(Mary Georgiana Caroline, Lady Filmer (English, 1838–1903) Untitled loose page from the Filmer Album, mid-1860s, Collage of watercolor and albumen silver prints; 8 3/4 x 11 1/4 in. (22.2 x 28.6 cm), Collection Paul F. Walter.)
"Needless to say, the photocollage approach brought a new specificity and bite to the homemade album format, creating richly freighted social and personal artifacts. Women could celebrate their children, illustrate family trees, demonstrate social connections, flirt with gentlemen other than their husbands and also show flashes of wit and mischievousness that didn’t always have other outlets. Real people enter the picture and are, literally and figuratively, moved about rather like pawns on a chessboard. Stylistically too."
The collage gives almost complete artistic freedom. One basically creates a scenario with collage where the images are just pieces to the puzzle one wants to create. I think this creative freedom is the most interesting part of collage making.
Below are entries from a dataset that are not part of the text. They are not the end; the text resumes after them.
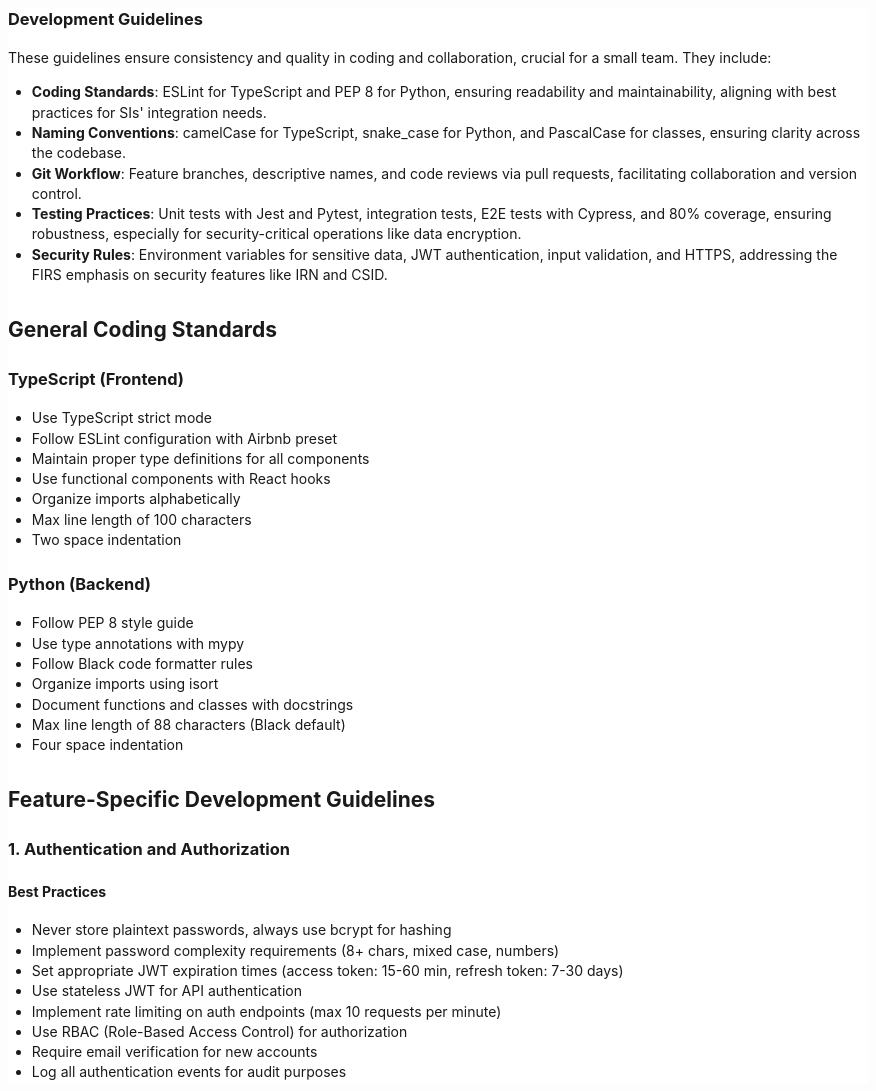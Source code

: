 ### Development Guidelines
These guidelines ensure consistency and quality in coding and collaboration, crucial for a small team. They include:
- **Coding Standards**: ESLint for TypeScript and PEP 8 for Python, ensuring readability and maintainability, aligning with best practices for SIs' integration needs.
- **Naming Conventions**: camelCase for TypeScript, snake_case for Python, and PascalCase for classes, ensuring clarity across the codebase.
- **Git Workflow**: Feature branches, descriptive names, and code reviews via pull requests, facilitating collaboration and version control.
- **Testing Practices**: Unit tests with Jest and Pytest, integration tests, E2E tests with Cypress, and 80% coverage, ensuring robustness, especially for security-critical operations like data encryption.
- **Security Rules**: Environment variables for sensitive data, JWT authentication, input validation, and HTTPS, addressing the FIRS emphasis on security features like IRN and CSID.

## General Coding Standards

### TypeScript (Frontend)
- Use TypeScript strict mode
- Follow ESLint configuration with Airbnb preset
- Maintain proper type definitions for all components
- Use functional components with React hooks
- Organize imports alphabetically
- Max line length of 100 characters
- Two space indentation

### Python (Backend)
- Follow PEP 8 style guide
- Use type annotations with mypy
- Follow Black code formatter rules
- Organize imports using isort
- Document functions and classes with docstrings
- Max line length of 88 characters (Black default)
- Four space indentation

## Feature-Specific Development Guidelines

### 1. Authentication and Authorization

#### Best Practices
- Never store plaintext passwords, always use bcrypt for hashing
- Implement password complexity requirements (8+ chars, mixed case, numbers)
- Set appropriate JWT expiration times (access token: 15-60 min, refresh token: 7-30 days)
- Use stateless JWT for API authentication
- Implement rate limiting on auth endpoints (max 10 requests per minute)
- Use RBAC (Role-Based Access Control) for authorization
- Require email verification for new accounts
- Log all authentication events for audit purposes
I think we inherently desire to create and control our own environment and this artistic medium gives us the freedom to do that. Historically, it also gave women to order their picture in a way that they could not do in reality which is especially important because the collage literally give a woman something that she could not have prior. I think the creative freedom to manipulate a work in the way one wants to express it is fundamental to art and carried out through this medium.